To wit, this is exactly how I’m approaching our efforts to implement opendata in both the City of Oakland and the County of Alameda. San Francisco, New York and Chicago have done the hard work blazing a trail, now we have a great process to follow so we don’t have to do the same hard work as they did.

  1. Identify problem
  2. Search for existing solution
  3. Plug and play.

And I think that the more we talk about the processes and struggles to change, the more we all gain.

An Open Letter to Oakland: Innovate or stagnate.

Today in SF one of my favorite organizations had a big launch event with Mayor Ed Lee. I’m incredibly proud to have been a program mentor for Code for America in it’s inaugural year and have gained so much from my involvement with and support of CfA this past year. I swear that at every single tech, geospatial, gov and urbanist event I’ve attended in 2011 I’ve run into CfA fellows and have had great conversations and felt a huge kinship with the amazing people who have volunteered their year in service of our country.

Today the CfA CEO Jen Pahlka and the Mayor of SF announced the new accelerator startup that that will partner with cities to help streamline city processes and apply the innovation and energy of the startup tech world to the challenges of city government in SF and other cities. Also announced was the move of Jay Nath from the SF Tech Dept to the Mayor’s new Chief Innovation Officer position, congrats Jay and very impressive decision by a proactive Mayor Lee!

What does this usual tech innovation and government transformation mean to us in the East Bay? Firstly we need our city leaders and officials to recognize and support the great wealth of talent we have in the technology sector in Oakland. San Francisco is seen as the hub of tech innovation, but the reality is that Oakland has this facet also- Pandora is my personal fav of the Oakland tech startups to make it, and is a great employer in our city. Given the turnout at the first Code for Oakland event we helped run last year and the recent OpenData Day Hackathon we ran, it’s very clear to me how many interested, talented, creative technology developers we have in our town, and the reality that too many of our leaders do not appreciate is that these professionals want to support, improve, grow and celebrate our city.

Secondly we need to encourage a culture of innovation and creativity in city government, especially in the realm of technology and community engagement. I’ve had a chance to work with many city staff across different departments and can draw out a long list of problems, failures and flaws that other cities in the CfA program have also identified as weak points and have now developed open source solutions to fix these weaknesses. Currently the city is leaderless in this space and our county is not far ahead of the city. There is no support of the local tech community from city hall, no spirit of entrepreneurship emanating from the city hall, no  effort to be a platform for civic innovation and very little real engagement with this hugely talented pool of local software engineers who have a habit of finding incredible solutions to city tech issues.

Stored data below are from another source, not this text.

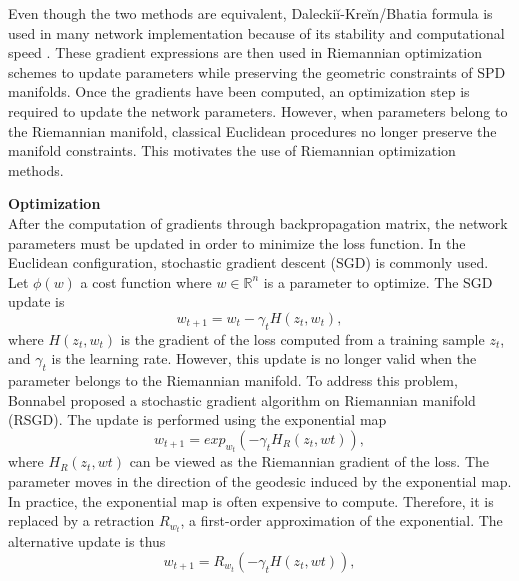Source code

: \documentclass[11pt,a4paper]{article}
\begin{document}
Even though the two methods are equivalent, Daleckiĭ-Kreĭn/Bhatia formula is used in many network implementation because of its stability and computational speed \cite{backprop}.
These gradient expressions are then used in Riemannian optimization schemes to update parameters while preserving the geometric constraints of SPD manifolds. Once the gradients have been computed, an optimization step is required to update the network parameters. However, when parameters belong to the Riemannian manifold, classical Euclidean procedures no longer preserve the manifold constraints. This motivates the use of Riemannian optimization methods. \\
\newline

\noindent \textbf{Optimization} \\
After the computation of gradients through backpropagation matrix, the network parameters must be updated in order to minimize the loss function. In the Euclidean configuration, stochastic gradient descent (SGD) is commonly used. 
Let $\phi(w)$ a cost function where $w \in \mathbb{R}^n$ is a parameter to optimize. The SGD update is \[ w_{t+1} = w_t - \gamma_t H(z_t , w_t),\] where $H(z_t, w_t)$ is the gradient of the loss computed from a training sample $z_t$, and $\gamma_t$ is the learning rate. However, this update is no longer valid when the parameter belongs to the Riemannian manifold. To address this problem, Bonnabel \cite{SGD} proposed a stochastic gradient algorithm on Riemannian manifold (RSGD). The update is performed using the exponential map \[ w_{t+1} = exp_{w_t}(-\gamma_t H_R(z_t , wt)),\] where $H_R(z_t , wt)$ can be viewed as the Riemannian gradient of the loss. 
The parameter moves in the direction of the geodesic induced by the exponential map. \\ 

\noindent In practice, the exponential map is often expensive to compute. Therefore, it is replaced by a retraction $R_{w_t}$, a first-order approximation of the exponential. The alternative update is thus  \[ w_{t+1} = R_{w_t}(- \gamma_t H(z_t , wt)),\]
\end{document}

This frustrates the crap outta me. As a city we have all the ducks lined up, all we need is a city structure that supports and leverages the opportunities and tools already built. Our government can and should be a platform for civic innovation and new tech startups. But what needs to happen first is that the city shows some intentional leadership on this. Like San Francisco we should create a role for an Innovation Director for the city, either in the Tech Dept or in the Mayor’s office. We should also consider the need to have the ITD director as a cabinet level position- technology is not just a bunch of back room nerds doing desktop support and the person responsible for all the city tech infrastructure should not be merely a director level with no strategic input at the Mayor’s table. This person would be empowered to motivate and mobilize our great tech community to help build new solutions for our city and to help adapt many of the tools built through CfA and in the Civic Commons to collaboratively improve our city technology solutions. Many of our tech problems have been solved in other cities and all we need to to is pick from existing open sourced applications and implement them in our town.

From my work here are a few quick areas that I’ve seen solutions for either out of CfA or in the Civic Commons:

  • Contracting processes: currently a small business contract with the city for perhaps a few thousand dollars requires the business to complete approximately 12 different documents, from word docs to locked PDFs, so they must print them all and fill them out by hand, and then submit copies. I can only imagine the city process for recording and managing these various forms when they are received. Take a look at the SmartPDF work in SF for a powerful solution, or just make the effort to combine all these forms into a single, fill-able PDF at the very least, and one day perhaps implement web based forms?
  • Adopt an Open311 system for calls for service. This platform, developed in SF and DC is an open source 311 system that has open connectors and a new public dashboard feature developed by CFA. Very powerful and no proprietary software required.
  • Work with the county to build a unified property addressing system.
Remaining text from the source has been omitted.